12.11.2024
Utilisation de drones iraniens par la Russie : vers un changement de nature du conflit ukrainien ?
Interview
14 octobre 2022
Lundi 10 octobre, la Russie a lancé une série de frappes massives sur le territoire ukrainien à l’aide de drones de fabrication iranienne. Alors que certaines villes touchées étaient jusqu’ici épargnées et que de nombreux objectifs civils ont été visés, que signifie l’utilisation de ces drones par la Russie ? Quelle sera la réponse des puissances occidentales ? Le point avec Jean-Pierre Maulny, directeur adjoint de l’IRIS.
La Russie a utilisé des drones iraniens pour frapper massivement le territoire ukrainien. Quels sont ces drones ? Qu’est-ce que leur utilisation veut dire des forces russes ?
Les Russes ont fait l’acquisition de drones iraniens bon marché de type Shahed 136. Transférés en Russie fin août, ils ont commencé à être utilisés en septembre, et plus massivement sur un certain nombre de villes ukrainiennes faisant suite à l’explosion du camion piégé du 8 octobre dernier qui a partiellement détruit le pont du détroit de Kertch reliant la Russie à la Crimée. Ces drones sont de type kamikaze. Le Shahed 136 est en fait un grand planeur avec une aile delta qui vole à faible vitesse avec une munition à l’extrémité du drone.
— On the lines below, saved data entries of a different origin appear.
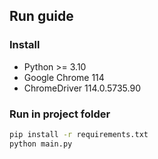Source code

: ## Run guide

### Install
- Python >= 3.10
- Google Chrome 114
- ChromeDriver 114.0.5735.90

### Run in project folder
```bash
pip install -r requirements.txt
python main.py
```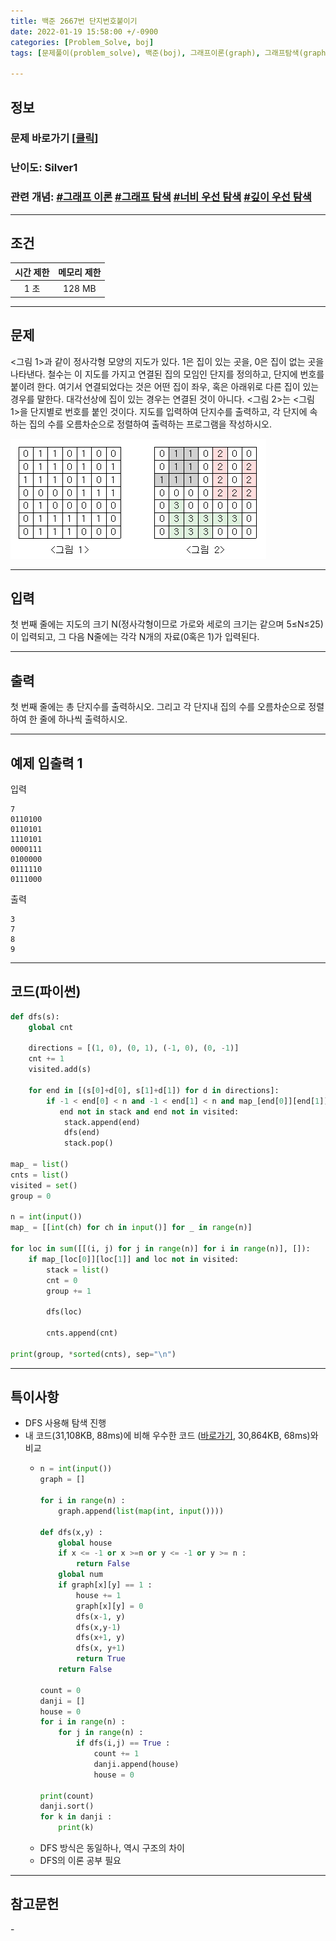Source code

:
 ```yaml
---
title: 백준 2667번 단지번호붙이기
date: 2022-01-19 15:58:00 +/-0900
categories: [Problem_Solve, boj]
tags: [문제풀이(problem_solve), 백준(boj), 그래프이론(graph), 그래프탐색(graph_search), 깊이우선탐색(depth_first_search), 너비우선탐색(breadth_first_search)]

---
```

## 정보
### 문제 바로가기 [[클릭](https://www.acmicpc.net/problem/2667)]
### 난이도: Silver1
### 관련 개념: [#그래프 이론](https://www.acmicpc.net/problemset?sort=ac_desc&algo=7) [#그래프 탐색](https://www.acmicpc.net/problemset?sort=ac_desc&algo=11) [#너비 우선 탐색](https://www.acmicpc.net/problemset?sort=ac_desc&algo=126) [#깊이 우선 탐색](https://www.acmicpc.net/problemset?sort=ac_desc&algo=127)

---
## 조건

시간 제한|메모리 제한
:---:|:---:
1 초|128 MB

---
## 문제
<그림 1>과 같이 정사각형 모양의 지도가 있다. 1은 집이 있는 곳을, 0은 집이 없는 곳을 나타낸다. 철수는 이 지도를 가지고 연결된 집의 모임인 단지를 정의하고, 단지에 번호를 붙이려 한다. 여기서 연결되었다는 것은 어떤 집이 좌우, 혹은 아래위로 다른 집이 있는 경우를 말한다. 대각선상에 집이 있는 경우는 연결된 것이 아니다. <그림 2>는 <그림 1>을 단지별로 번호를 붙인 것이다. 지도를 입력하여 단지수를 출력하고, 각 단지에 속하는 집의 수를 오름차순으로 정렬하여 출력하는 프로그램을 작성하시오.

![지도 그림1, 그림2](/assets/img/problem_solve/0005/0005_problem.png)

---
## 입력
첫 번째 줄에는 지도의 크기 N(정사각형이므로 가로와 세로의 크기는 같으며 5≤N≤25)이 입력되고, 그 다음 N줄에는 각각 N개의 자료(0혹은 1)가 입력된다.

---
## 출력
첫 번째 줄에는 총 단지수를 출력하시오. 그리고 각 단지내 집의 수를 오름차순으로 정렬하여 한 줄에 하나씩 출력하시오.

---
## 예제 입출력 1
입력
```
7
0110100
0110101
1110101
0000111
0100000
0111110
0111000
```

출력
```
3
7
8
9
```

---
## 코드(파이썬)
```python
def dfs(s):
    global cnt 
    
    directions = [(1, 0), (0, 1), (-1, 0), (0, -1)]
    cnt += 1
    visited.add(s)
    
    for end in [(s[0]+d[0], s[1]+d[1]) for d in directions]:
        if -1 < end[0] < n and -1 < end[1] < n and map_[end[0]][end[1]] and\
           end not in stack and end not in visited:
            stack.append(end)
            dfs(end)
            stack.pop()
    
map_ = list()
cnts = list()
visited = set()
group = 0

n = int(input())
map_ = [[int(ch) for ch in input()] for _ in range(n)]
    
for loc in sum([[(i, j) for j in range(n)] for i in range(n)], []):
    if map_[loc[0]][loc[1]] and loc not in visited:
        stack = list()
        cnt = 0
        group += 1
        
        dfs(loc)
        
        cnts.append(cnt)
        
print(group, *sorted(cnts), sep="\n")

```

---
## 특이사항
- DFS 사용해 탐색 진행
- 내 코드(31,108KB, 88ms)에 비해 우수한 코드 ([바로가기](https://www.acmicpc.net/source/37795471), 30,864KB, 68ms)와 비교
  - ```python
    n = int(input())
    graph = []

    for i in range(n) :
        graph.append(list(map(int, input())))
        
    def dfs(x,y) :
        global house
        if x <= -1 or x >=n or y <= -1 or y >= n :
            return False
        global num
        if graph[x][y] == 1 :
            house += 1
            graph[x][y] = 0
            dfs(x-1, y)
            dfs(x,y-1)
            dfs(x+1, y)
            dfs(x, y+1)
            return True
        return False

    count = 0
    danji = []
    house = 0
    for i in range(n) :
        for j in range(n) :
            if dfs(i,j) == True :
                count += 1
                danji.append(house)
                house = 0
            
    print(count)
    danji.sort()
    for k in danji :
        print(k)

    ```
  - DFS 방식은 동일하나, 역시 구조의 차이
  - DFS의 이론 공부 필요

---
## 참고문헌
\-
Plusieurs explications peuvent être trouvées à l’utilisation de ces drones iraniens.
En premier lieu, si les Russes ont bien des drones de surveillance, ils ont peu de drones armés. En second lieu, on constate que la Russie n’a pas utilisé son avion de combat équipé de missiles, ce qui pourrait vouloir dire que ses stocks de missiles ont diminué, qu’ils ont des difficultés à reconstituer leurs stocks rapidement et qu’ils préfèrent conserver leurs équipements restants pour des objectifs militaires plus stratégiques. L’utilisation des Shahed 136 correspond davantage à une opération de représailles après la destruction partielle du pont du détroit de Kertch destinée à terroriser la population des grandes villes ukrainiennes.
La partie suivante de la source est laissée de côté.